言いたくなる「ここだけの話ですが…」~信頼関係を深める武器になる?~

2024年5月16日

出所:ぱくたそ[ https://www.pakutaso.com ]

「おー、さっきの取材どうだったよ?」

以前の勤め先で、編集長からよく聞かれていた。取材に出る機会が減り、鈍りつつある現場感覚を磨いておくつもりだったのだろう。

 

長々と話せば、間違いなく藪蛇になるので、取材先の強みと現状のみ端的に報告する。ただ、それだけで編集長が満足するケースは少ない。結局、一味足して伝えることになる。

 

相手も記者経験が長い。興味深く聞いてくれるので、こちらも話過ぎてしまう。

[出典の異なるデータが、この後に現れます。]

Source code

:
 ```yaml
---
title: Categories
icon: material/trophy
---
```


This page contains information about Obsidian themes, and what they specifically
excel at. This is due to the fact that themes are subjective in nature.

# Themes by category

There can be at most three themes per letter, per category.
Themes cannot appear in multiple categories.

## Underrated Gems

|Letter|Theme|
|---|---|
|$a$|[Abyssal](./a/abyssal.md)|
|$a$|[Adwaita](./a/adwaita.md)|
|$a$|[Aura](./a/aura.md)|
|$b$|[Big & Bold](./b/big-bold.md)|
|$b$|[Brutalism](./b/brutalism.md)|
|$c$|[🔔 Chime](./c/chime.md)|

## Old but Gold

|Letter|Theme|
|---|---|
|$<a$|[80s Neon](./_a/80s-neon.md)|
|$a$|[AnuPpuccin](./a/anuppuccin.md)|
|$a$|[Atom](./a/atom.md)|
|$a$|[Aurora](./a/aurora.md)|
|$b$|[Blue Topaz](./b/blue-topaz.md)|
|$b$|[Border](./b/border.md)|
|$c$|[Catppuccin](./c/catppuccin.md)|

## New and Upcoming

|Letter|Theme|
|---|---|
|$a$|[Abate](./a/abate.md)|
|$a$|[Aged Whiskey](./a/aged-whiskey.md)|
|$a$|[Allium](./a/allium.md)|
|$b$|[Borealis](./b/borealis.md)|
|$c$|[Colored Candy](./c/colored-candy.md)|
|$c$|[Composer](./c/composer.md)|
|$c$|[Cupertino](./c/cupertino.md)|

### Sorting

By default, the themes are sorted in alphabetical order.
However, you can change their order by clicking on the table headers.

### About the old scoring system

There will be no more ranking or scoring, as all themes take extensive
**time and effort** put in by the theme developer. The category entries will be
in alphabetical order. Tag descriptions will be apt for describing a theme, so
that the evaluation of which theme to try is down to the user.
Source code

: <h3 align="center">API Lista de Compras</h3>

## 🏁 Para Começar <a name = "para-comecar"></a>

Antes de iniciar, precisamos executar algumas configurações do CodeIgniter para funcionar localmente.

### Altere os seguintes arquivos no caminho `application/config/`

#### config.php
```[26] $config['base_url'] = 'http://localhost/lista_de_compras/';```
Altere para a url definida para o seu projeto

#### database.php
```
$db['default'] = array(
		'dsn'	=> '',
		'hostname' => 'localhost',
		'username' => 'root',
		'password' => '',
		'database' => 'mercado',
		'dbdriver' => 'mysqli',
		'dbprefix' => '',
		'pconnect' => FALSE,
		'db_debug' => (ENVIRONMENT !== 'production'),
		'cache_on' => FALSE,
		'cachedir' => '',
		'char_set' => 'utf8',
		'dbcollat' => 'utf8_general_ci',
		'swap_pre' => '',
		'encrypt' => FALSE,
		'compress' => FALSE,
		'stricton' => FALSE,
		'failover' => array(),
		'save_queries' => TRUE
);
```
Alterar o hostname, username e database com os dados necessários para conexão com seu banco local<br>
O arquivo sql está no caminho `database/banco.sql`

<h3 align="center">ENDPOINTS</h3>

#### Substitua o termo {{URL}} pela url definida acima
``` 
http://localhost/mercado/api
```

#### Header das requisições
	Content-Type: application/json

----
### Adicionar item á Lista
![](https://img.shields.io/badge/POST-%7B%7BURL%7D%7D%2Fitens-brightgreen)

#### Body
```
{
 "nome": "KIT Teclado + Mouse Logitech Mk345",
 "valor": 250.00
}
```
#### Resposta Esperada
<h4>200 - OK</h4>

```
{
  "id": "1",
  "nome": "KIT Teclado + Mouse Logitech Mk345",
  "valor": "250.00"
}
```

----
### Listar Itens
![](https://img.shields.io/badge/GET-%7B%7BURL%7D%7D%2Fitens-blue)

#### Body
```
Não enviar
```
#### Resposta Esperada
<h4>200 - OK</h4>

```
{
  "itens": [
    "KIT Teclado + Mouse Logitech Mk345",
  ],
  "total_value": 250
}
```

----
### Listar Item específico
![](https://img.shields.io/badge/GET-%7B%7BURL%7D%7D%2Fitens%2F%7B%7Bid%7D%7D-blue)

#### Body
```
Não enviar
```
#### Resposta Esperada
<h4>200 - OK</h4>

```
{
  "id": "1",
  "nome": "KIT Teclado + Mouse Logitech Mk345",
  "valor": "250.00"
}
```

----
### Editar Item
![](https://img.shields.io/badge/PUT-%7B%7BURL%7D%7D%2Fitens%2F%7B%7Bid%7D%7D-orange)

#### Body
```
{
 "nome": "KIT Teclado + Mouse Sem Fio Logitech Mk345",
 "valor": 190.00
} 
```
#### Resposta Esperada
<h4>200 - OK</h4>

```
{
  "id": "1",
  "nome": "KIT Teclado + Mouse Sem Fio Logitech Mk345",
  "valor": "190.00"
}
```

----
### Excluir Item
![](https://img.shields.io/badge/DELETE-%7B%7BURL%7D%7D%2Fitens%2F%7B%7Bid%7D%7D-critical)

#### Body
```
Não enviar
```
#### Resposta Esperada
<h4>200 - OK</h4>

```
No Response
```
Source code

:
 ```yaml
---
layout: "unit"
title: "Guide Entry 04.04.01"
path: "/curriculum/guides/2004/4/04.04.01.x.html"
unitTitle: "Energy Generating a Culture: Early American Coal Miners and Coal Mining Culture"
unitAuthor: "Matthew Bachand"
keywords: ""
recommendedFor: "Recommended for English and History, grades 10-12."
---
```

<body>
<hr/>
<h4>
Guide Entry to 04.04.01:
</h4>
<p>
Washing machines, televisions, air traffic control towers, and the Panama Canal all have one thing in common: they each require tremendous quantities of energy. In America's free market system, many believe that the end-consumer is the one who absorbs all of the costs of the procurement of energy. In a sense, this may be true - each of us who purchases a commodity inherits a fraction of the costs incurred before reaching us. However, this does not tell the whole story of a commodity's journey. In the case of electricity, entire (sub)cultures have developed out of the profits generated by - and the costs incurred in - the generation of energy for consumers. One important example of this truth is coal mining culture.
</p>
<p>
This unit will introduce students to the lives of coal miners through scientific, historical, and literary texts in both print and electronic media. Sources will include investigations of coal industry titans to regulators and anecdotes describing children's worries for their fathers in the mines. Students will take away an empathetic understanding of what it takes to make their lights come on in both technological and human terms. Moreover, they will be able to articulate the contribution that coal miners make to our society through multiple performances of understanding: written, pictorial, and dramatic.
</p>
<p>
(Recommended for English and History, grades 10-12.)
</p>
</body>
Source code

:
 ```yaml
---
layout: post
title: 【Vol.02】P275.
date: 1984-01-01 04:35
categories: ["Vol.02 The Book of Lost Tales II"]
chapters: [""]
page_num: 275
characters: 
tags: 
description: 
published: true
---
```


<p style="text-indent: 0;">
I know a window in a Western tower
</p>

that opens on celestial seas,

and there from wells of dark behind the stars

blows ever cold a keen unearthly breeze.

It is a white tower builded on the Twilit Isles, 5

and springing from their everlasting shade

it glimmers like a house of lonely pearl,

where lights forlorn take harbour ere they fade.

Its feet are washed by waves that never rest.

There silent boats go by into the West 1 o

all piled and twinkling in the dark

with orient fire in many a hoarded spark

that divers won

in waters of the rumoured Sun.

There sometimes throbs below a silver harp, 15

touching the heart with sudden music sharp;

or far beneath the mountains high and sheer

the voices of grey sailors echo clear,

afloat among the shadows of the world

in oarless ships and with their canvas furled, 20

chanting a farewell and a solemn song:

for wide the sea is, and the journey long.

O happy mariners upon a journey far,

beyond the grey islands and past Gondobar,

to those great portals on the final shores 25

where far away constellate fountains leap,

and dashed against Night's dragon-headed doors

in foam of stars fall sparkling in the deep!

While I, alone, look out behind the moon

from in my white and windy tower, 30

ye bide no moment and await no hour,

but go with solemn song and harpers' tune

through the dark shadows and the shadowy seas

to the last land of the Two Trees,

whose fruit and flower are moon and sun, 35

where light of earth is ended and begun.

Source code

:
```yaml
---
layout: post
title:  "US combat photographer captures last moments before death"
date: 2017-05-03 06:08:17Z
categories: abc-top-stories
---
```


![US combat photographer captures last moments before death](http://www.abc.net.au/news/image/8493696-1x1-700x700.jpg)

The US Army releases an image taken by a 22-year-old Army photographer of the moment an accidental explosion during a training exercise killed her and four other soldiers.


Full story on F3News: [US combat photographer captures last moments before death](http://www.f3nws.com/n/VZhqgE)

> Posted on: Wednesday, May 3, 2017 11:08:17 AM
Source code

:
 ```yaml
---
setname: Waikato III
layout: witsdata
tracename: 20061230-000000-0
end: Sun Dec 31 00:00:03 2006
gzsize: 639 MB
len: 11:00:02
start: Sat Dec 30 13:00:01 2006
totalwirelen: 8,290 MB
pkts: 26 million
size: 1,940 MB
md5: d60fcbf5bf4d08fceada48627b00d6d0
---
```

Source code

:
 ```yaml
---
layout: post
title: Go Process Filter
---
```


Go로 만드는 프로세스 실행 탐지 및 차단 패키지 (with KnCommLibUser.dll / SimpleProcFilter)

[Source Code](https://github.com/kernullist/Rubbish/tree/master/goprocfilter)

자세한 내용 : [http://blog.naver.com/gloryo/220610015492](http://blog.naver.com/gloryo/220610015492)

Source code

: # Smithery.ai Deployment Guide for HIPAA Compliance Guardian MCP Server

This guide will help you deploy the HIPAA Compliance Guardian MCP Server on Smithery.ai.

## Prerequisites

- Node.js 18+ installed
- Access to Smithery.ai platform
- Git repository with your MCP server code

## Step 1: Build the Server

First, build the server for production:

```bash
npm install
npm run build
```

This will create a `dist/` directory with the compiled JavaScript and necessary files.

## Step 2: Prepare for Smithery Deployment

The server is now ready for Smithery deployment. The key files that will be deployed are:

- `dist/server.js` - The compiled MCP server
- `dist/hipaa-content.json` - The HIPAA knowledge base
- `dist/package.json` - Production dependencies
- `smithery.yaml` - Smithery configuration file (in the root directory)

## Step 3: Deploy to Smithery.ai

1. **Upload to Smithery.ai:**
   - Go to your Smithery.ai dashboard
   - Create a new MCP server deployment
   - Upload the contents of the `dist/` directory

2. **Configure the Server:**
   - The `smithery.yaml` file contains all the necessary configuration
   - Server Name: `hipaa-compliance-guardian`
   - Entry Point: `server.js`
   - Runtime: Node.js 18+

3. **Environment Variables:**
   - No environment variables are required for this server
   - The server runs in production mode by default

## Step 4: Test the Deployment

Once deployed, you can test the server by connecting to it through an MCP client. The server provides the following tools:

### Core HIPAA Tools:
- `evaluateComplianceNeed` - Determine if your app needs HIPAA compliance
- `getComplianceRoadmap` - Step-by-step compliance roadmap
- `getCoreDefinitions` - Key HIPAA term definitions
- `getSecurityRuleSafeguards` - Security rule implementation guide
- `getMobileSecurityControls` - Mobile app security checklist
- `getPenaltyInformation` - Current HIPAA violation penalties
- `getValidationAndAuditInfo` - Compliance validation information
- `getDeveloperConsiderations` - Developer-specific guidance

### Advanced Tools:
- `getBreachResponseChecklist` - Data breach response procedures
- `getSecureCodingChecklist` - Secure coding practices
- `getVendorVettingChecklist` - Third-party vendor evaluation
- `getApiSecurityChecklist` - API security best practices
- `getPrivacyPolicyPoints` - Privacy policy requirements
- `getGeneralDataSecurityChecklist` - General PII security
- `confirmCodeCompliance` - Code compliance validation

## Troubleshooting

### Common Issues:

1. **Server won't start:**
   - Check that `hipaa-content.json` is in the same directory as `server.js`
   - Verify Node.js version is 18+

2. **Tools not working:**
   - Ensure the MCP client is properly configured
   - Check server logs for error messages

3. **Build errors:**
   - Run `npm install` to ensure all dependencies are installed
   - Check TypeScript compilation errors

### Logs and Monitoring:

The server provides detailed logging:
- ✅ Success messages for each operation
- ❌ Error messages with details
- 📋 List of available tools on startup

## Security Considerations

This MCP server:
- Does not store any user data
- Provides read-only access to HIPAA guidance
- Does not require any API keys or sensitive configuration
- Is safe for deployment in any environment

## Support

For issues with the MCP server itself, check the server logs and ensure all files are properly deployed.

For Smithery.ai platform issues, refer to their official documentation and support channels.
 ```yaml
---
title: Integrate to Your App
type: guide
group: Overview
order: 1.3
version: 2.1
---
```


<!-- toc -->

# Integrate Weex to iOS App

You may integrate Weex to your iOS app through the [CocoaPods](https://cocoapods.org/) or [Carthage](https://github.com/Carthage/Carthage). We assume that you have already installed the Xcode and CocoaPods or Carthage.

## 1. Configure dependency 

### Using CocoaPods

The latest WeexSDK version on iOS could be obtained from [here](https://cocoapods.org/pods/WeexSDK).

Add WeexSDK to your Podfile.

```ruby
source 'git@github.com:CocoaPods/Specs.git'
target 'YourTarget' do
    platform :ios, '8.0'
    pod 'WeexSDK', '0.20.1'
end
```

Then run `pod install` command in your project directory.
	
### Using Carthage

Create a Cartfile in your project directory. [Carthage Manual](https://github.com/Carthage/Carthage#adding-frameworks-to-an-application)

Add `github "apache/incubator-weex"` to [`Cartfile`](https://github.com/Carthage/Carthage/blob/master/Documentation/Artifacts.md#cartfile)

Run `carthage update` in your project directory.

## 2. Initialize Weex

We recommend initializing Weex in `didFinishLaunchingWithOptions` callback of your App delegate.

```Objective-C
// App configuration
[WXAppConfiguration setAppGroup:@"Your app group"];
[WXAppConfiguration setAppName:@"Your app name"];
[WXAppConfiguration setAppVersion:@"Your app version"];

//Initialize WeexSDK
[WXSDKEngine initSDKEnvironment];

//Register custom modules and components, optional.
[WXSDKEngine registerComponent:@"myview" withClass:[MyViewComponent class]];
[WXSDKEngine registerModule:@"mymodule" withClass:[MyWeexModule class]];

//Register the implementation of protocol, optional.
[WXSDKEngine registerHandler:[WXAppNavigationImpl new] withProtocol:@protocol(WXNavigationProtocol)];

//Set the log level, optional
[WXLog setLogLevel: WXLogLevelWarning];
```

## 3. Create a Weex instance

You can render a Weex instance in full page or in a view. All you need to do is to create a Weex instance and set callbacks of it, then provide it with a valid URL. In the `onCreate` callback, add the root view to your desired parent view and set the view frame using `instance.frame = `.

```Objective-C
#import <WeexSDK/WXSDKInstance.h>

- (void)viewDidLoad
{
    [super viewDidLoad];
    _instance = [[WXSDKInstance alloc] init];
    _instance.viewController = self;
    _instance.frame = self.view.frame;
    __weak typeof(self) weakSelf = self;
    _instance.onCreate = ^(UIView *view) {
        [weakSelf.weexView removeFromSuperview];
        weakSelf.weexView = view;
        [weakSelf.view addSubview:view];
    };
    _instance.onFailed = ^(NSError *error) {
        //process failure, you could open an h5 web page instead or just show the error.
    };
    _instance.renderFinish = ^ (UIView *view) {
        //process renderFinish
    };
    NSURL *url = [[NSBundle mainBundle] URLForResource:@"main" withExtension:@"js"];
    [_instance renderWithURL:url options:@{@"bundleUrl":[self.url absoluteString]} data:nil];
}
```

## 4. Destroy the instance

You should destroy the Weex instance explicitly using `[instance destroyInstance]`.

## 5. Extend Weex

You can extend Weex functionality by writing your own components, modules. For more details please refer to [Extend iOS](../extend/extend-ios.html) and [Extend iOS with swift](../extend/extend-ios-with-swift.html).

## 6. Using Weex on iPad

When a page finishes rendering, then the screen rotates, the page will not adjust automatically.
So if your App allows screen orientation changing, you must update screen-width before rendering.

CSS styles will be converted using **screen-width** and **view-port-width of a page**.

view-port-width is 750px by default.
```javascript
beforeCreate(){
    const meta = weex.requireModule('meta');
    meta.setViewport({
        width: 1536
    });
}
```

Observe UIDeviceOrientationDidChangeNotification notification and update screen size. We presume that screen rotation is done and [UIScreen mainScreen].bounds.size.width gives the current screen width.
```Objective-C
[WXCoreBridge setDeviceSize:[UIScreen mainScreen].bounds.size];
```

そのときに感情を抑えるように注意しないと、余計な一言を発してしまう。

 

「ここだけの話ですが…」と。

 

守秘義務は最低ライン

私にとって「ここだけの話ですが…」は、自分だけが知っておきたい発展性のあるネタ、記事のなかでもっともインパクトの強いネタである。当時の私は、今後の取材活動を邪魔されたくないというよりも、社内も含めたまわりを驚かせたいという気持ちの方が強かった。

 

当然のことながら、取材先から口止めされている話は、社内であっても話さない。守秘義務は記者として守るべき最低ラインだ。

 

人の口に戸は立てられない。伝聞する人が持っている情報が掛け合わさり、どんどん尾ひれがついて、事実と異なる情報に発展することもある。場合によって、「それ知っている!」と共感し合うことも少なくない。

 

当時の編集長を信用していなかったわけではない。ただ、懸念はしていた。記者が希少な情報を出すことで、こちらから胸襟を開いて見せ、相手との距離を縮める方法もあるからだ。

 

情報の対価交換

希少な情報ほど話したくなるのは、人の性ではないだろうか。小学校の修学旅行や野外活動で、好きな女の子を言い合う感覚に似ていると思う。情報の対価交換だ。

 

たまに情報だけ奪っていく人もいる。

先に好きな子を言わせておいて、自分は「好きな子はいない」というやつだ。

 

対価交換を約束したわけではない。

この納得できない気持ちは、お互い(もしくは複数人で形成する組織内)の関係性によって、「仕方ない」と矛を収めるしかないだろう。あまりにそのようなことが続くようであれば、情報がもらえなくなる可能性が高くなるだけだ。

 

強く線を引くこと

「ここだけの話」を漏らす人は、信用を大きく損なう。だからこそ、自分のなかで境界線を強く引く。

 

私が所属した編集部は、連携プレーが少なく、単独で取材を進めることがほとんどだったので、線が引きやすかった。記者だからこそ、守秘義務の線は引きやすいといえる。

 

それでも、相手が上司ともなれば話は別だ。サラリーマン気質が頭を出す。報告の内容が薄ければ、怠慢と思われ、今後の仕事がしにくくなる。ここにも、上司と部下の信頼関係がある。

 

正直なところ、「ここだけの話ですが…」はあまり使いたくない。もったいぶった態度が不遜だし、なにより「この人は口が軽いな」と思われる可能性が高い。いざというときに使うからこそ、効果のある一言だ。